** EXERCISE GOAL **
Please reply with one number only: how many lines in the entries below contain the string "에피소드를".

** DATA FOR THIS TASK **
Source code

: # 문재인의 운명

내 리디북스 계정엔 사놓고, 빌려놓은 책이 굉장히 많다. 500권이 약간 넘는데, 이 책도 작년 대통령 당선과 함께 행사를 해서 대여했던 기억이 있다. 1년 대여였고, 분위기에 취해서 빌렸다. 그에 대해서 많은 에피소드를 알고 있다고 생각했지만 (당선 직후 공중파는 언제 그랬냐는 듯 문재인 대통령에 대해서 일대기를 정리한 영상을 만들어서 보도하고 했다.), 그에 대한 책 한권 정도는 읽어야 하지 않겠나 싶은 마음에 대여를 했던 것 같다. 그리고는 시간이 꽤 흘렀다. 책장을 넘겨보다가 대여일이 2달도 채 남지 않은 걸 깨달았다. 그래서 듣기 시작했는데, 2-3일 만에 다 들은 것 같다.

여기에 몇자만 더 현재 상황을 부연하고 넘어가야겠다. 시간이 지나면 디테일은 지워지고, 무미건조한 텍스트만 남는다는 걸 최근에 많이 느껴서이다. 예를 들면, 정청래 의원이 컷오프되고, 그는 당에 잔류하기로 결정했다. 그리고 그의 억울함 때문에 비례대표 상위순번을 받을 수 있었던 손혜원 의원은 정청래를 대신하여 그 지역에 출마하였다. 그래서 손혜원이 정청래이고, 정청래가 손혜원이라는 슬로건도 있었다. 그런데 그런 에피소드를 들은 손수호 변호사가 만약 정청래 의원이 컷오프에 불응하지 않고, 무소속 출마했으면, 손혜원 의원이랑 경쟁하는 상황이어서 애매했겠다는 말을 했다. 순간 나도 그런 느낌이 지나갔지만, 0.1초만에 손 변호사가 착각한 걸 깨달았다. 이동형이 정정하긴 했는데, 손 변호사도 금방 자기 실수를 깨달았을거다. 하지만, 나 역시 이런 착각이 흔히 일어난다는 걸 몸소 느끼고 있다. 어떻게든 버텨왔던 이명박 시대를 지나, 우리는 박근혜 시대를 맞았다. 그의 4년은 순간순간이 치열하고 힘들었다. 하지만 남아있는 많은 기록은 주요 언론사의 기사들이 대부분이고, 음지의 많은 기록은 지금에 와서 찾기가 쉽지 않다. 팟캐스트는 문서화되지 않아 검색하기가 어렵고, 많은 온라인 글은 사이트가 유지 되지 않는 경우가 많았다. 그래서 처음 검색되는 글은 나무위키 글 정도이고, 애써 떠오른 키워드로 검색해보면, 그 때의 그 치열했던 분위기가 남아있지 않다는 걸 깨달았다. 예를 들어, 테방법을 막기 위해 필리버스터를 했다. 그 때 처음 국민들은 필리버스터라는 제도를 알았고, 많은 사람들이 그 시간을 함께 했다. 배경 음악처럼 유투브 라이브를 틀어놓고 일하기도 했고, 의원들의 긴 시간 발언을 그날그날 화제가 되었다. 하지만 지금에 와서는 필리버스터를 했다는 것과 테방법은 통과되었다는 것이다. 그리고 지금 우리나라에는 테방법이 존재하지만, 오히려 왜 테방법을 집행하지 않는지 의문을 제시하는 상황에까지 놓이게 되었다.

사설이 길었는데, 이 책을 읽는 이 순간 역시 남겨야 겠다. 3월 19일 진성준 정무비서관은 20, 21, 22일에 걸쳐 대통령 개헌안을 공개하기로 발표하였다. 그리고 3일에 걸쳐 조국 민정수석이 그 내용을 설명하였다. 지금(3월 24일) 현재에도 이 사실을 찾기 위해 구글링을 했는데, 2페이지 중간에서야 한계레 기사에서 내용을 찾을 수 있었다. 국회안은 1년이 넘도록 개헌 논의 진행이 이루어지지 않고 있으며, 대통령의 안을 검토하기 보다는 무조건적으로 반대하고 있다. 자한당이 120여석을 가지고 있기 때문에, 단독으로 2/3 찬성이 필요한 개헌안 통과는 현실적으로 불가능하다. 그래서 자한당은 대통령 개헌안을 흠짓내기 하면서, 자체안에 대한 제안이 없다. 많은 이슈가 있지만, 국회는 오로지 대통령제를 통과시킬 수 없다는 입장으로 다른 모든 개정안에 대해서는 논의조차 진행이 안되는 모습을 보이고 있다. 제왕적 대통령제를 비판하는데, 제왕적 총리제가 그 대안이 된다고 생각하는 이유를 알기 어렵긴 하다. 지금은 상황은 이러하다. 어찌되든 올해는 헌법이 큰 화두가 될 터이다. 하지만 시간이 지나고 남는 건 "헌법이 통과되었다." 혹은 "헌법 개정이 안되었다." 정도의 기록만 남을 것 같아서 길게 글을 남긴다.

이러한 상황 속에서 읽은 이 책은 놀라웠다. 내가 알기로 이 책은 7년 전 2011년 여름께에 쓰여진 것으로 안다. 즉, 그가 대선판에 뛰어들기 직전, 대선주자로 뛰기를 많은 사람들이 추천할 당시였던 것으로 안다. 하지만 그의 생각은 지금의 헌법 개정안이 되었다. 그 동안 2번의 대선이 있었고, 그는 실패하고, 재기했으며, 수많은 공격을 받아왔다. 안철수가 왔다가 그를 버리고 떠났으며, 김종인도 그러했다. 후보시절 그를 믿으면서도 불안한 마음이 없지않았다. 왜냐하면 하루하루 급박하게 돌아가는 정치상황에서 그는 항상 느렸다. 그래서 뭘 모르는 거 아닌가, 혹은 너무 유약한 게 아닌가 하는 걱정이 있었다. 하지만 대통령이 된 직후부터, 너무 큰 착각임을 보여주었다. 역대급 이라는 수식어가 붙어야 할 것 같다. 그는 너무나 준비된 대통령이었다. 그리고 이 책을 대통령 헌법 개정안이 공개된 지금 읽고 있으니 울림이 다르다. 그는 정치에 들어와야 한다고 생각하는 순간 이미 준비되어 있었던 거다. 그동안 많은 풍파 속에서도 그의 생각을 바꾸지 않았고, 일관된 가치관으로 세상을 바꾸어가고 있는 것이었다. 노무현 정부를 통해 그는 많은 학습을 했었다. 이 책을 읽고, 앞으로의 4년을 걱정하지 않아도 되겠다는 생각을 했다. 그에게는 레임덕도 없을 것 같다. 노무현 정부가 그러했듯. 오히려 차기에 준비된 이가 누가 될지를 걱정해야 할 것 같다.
--
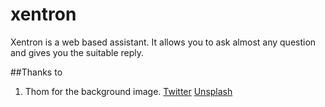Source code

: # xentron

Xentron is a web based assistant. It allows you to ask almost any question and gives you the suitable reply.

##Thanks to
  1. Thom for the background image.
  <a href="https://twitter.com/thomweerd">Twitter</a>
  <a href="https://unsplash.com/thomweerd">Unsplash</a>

** PROBLEM SOLUTION **
2